News|Articles|December 5, 2025

Two Oregon hospitals announce closures in a week

Author(s)Ron Southwick

A specialty hospital in Portland is shutting its doors, and a community hospital in southern Oregon is ending inpatient services, although it plans to retain its emergency department.

Within a week, two Oregon hospitals have said that they are planning to end inpatient services at their facilities.

Vibra Specialty Hospital in Portland has announced that it will be closing February 1, 2026. The hospital sent notification to Oregon’s state government Monday that it will be shutting down and dismissing the facility’s 310 employees.

“Vibra Specialty Hospital of Portland will be closing the hospital and conducting a permanent reduction in force due to ongoing financial challenges that have made it unsustainable to continue operations,” the hospital said in the letter.

The critical care hospital provides services for patients who require longer stays for recovery. The hospital offers respiratory, cardiac, neurological, infectious disease, and traumatic injury programs. The facility has 73 beds, according to the American Hospital Directory.

Days after the Vibra announcement, Ashland Community Hospital, based in southern Oregon, said it will be closing its inpatient services and obstetric services by next spring. The nonprofit Asante health system, which operates the hospital, made the announcement Wednesday. The hospital had operated 49 inpatient beds.

Asante said the Ashland Community Hospital will continue to operate its emergency department around the clock. The hospital will provide other outpatient services, including surgical and imaging services, the system said. The hospital is transitioning to a satellite campus of Rogue Regional Medical Center.

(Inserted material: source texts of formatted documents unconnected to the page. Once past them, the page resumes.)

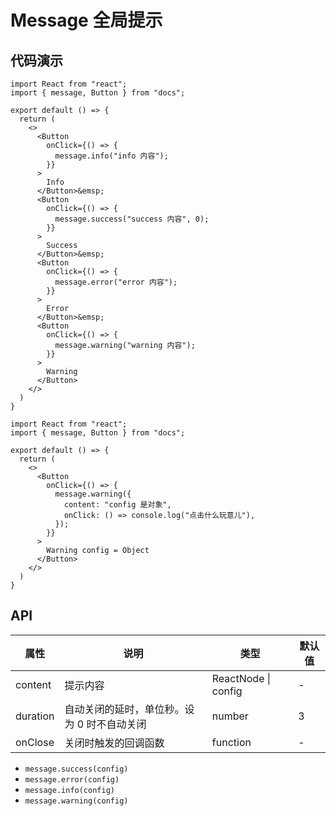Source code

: 
# Message 全局提示

## 代码演示

```tsx
import React from "react";
import { message, Button } from "docs";

export default () => {
  return (
    <>
      <Button
        onClick={() => {
          message.info("info 内容");
        }}
      >
        Info
      </Button>&emsp;
      <Button
        onClick={() => {
          message.success("success 内容", 0);
        }}
      >
        Success
      </Button>&emsp;
      <Button
        onClick={() => {
          message.error("error 内容");
        }}
      >
        Error
      </Button>&emsp;
      <Button
        onClick={() => {
          message.warning("warning 内容");
        }}
      >
        Warning
      </Button>
    </>
  )
}
```


```tsx
import React from "react";
import { message, Button } from "docs";

export default () => {
  return (
    <>
      <Button
        onClick={() => {
          message.warning({
            content: "config 是对象",
            onClick: () => console.log("点击什么玩意儿"),
          });
        }}
      >
        Warning config = Object
      </Button>
    </>
  )
}
```

## API

| 属性     | 说明                                        | 类型                | 默认值 |
| -------- | ------------------------------------------- | ------------------- | ------ |
| content  | 提示内容                                    | ReactNode \| config | -      |
| duration | 自动关闭的延时，单位秒。设为 0 时不自动关闭 | number              | 3      |
| onClose  | 关闭时触发的回调函数                        | function            | -      |

- `message.success(config)`
- `message.error(config)`
- `message.info(config)`
- `message.warning(config)`
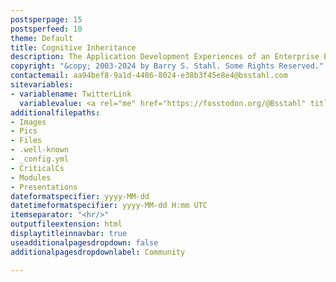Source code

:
 ```yaml
---
postsperpage: 15
postsperfeed: 10
theme: Default
title: Cognitive Inheritance
description: The Application Development Experiences of an Enterprise Engineer
copyright: "&copy; 2003-2024 by Barry S. Stahl. Some Rights Reserved."
contactemail: aa94bef8-9a1d-4486-8024-e38b3f45e8e4@bsstahl.com
sitevariables:
- variablename: TwitterLink
  variablevalue: <a rel="me" href="https://fosstodon.org/@Bsstahl" title="@bsstahl@cognitiveinheritance.com">@bsstahl</a>
additionalfilepaths:
- Images
- Pics
- Files
- .well-known
- _config.yml
- CriticalCs
- Modules
- Presentations
dateformatspecifier: yyyy-MM-dd
datetimeformatspecifier: yyyy-MM-dd H:mm UTC
itemseparator: "<hr/>"
outputfileextension: html
displaytitleinnavbar: true
useadditionalpagesdropdown: false
additionalpagesdropdownlabel: Community

---
```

Oregon landscape ‘is worsening’

Tom Gessel, president and CEO of Asante, said in a news release that mounting financial losses at Ashland Community Hospital drove the changes. The system said the hospital is on pace to lose $7.3 million this year.

“The financial and regulatory landscape for Oregon hospitals is worsening,” Gessel said in the statement.

“This past year, Ashland Community Hospital lost millions of dollars,” he said. “Operating the hospital with inpatient and obstetrics services is no longer viable, and duplicating underutilized services with Rogue Regional just 11 miles away is not the best use of limited health care resources in the valley.”

Gessel pointed to state regulations and impending cuts in support from Medicaid.

“Legislation implemented in Salem has put hospitals in an untenable situation. This will only worsen with the future reductions to Medicaid funding,” Gessel said in the statement.

Staff at Ashland workout outside of the emergency department will be given the chance to hold similar positions at Asante’s other hospitals.

Asante said it has seen increased usage of Ashland’s emergency department, while inpatient volumes have declined.

‘Cascade of closures’

The Hospital Association of Oregon decried the loss of inpatient services at two Oregon hospitals, and the group said that other hospitals have been reducing services due to worsening financial conditions.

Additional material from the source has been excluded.